=== EXERCISE AIM ===
Where does the string "gestartet" occur in the entries below? Copy every line where it does.

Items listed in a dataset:
-- Opening Marker --
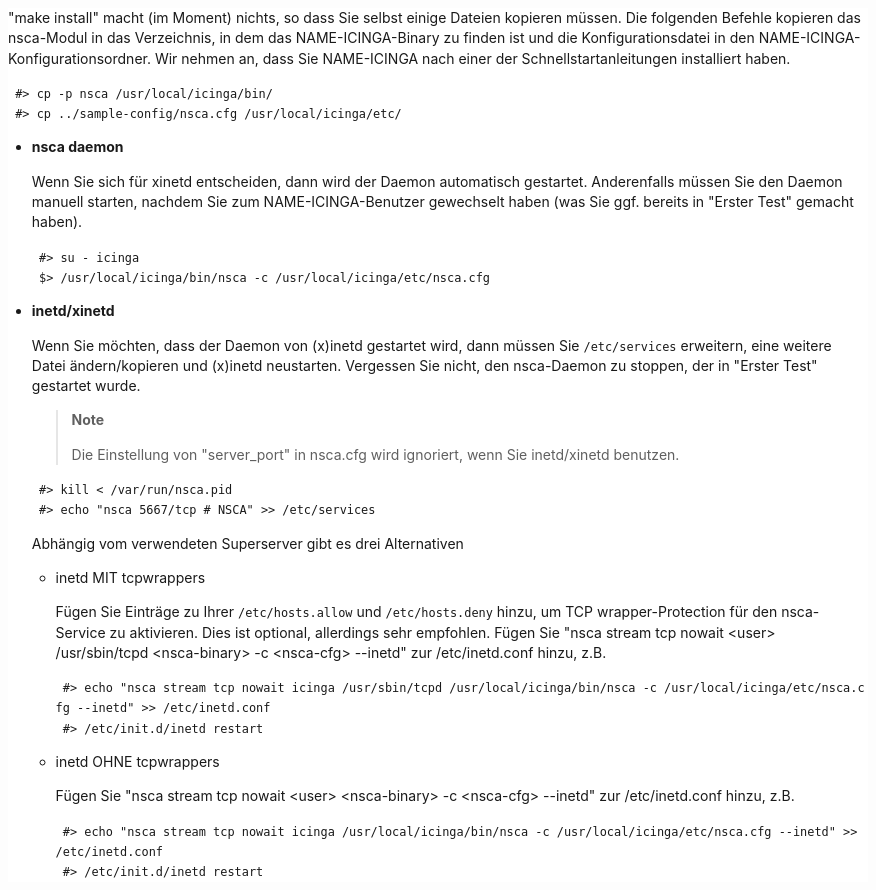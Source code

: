 "make install" macht (im Moment) nichts, so dass Sie selbst einige
Dateien kopieren müssen. Die folgenden Befehle kopieren das nsca-Modul
in das Verzeichnis, in dem das NAME-ICINGA-Binary zu finden ist und die
Konfigurationsdatei in den NAME-ICINGA-Konfigurationsordner. Wir nehmen
an, dass Sie NAME-ICINGA nach einer der Schnellstartanleitungen
installiert haben.

     #> cp -p nsca /usr/local/icinga/bin/
     #> cp ../sample-config/nsca.cfg /usr/local/icinga/etc/

-   **nsca daemon**

    Wenn Sie sich für xinetd entscheiden, dann wird der Daemon
    automatisch gestartet. Anderenfalls müssen Sie den Daemon manuell
    starten, nachdem Sie zum NAME-ICINGA-Benutzer gewechselt haben (was
    Sie ggf. bereits in "Erster Test" gemacht haben).

         #> su - icinga
         $> /usr/local/icinga/bin/nsca -c /usr/local/icinga/etc/nsca.cfg

-   **inetd/xinetd**

    Wenn Sie möchten, dass der Daemon von (x)inetd gestartet wird, dann
    müssen Sie `/etc/services` erweitern, eine weitere Datei
    ändern/kopieren und (x)inetd neustarten. Vergessen Sie nicht, den
    nsca-Daemon zu stoppen, der in "Erster Test" gestartet wurde.

    > **Note**
    >
    > Die Einstellung von "server\_port" in nsca.cfg wird ignoriert,
    > wenn Sie inetd/xinetd benutzen.

         #> kill < /var/run/nsca.pid
         #> echo "nsca 5667/tcp # NSCA" >> /etc/services

    Abhängig vom verwendeten Superserver gibt es drei Alternativen

    -   inetd MIT tcpwrappers

        Fügen Sie Einträge zu Ihrer `/etc/hosts.allow` und
        `/etc/hosts.deny` hinzu, um TCP wrapper-Protection für den
        nsca-Service zu aktivieren. Dies ist optional, allerdings sehr
        empfohlen. Fügen Sie "nsca stream tcp nowait \<user\>
        /usr/sbin/tcpd \<nsca-binary\> -c \<nsca-cfg\> --inetd" zur
        /etc/inetd.conf hinzu, z.B.

             #> echo "nsca stream tcp nowait icinga /usr/sbin/tcpd /usr/local/icinga/bin/nsca -c /usr/local/icinga/etc/nsca.cfg --inetd" >> /etc/inetd.conf
             #> /etc/init.d/inetd restart

    -   inetd OHNE tcpwrappers

        Fügen Sie "nsca stream tcp nowait \<user\> \<nsca-binary\> -c
        \<nsca-cfg\> --inetd" zur /etc/inetd.conf hinzu, z.B.

             #> echo "nsca stream tcp nowait icinga /usr/local/icinga/bin/nsca -c /usr/local/icinga/etc/nsca.cfg --inetd" >> /etc/inetd.conf
             #> /etc/init.d/inetd restart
-- Closing Marker --
=== RESPONSE TO THIS EXERCISE ===
    automatisch gestartet. Anderenfalls müssen Sie den Daemon manuell
    Wenn Sie möchten, dass der Daemon von (x)inetd gestartet wird, dann
    nsca-Daemon zu stoppen, der in "Erster Test" gestartet wurde.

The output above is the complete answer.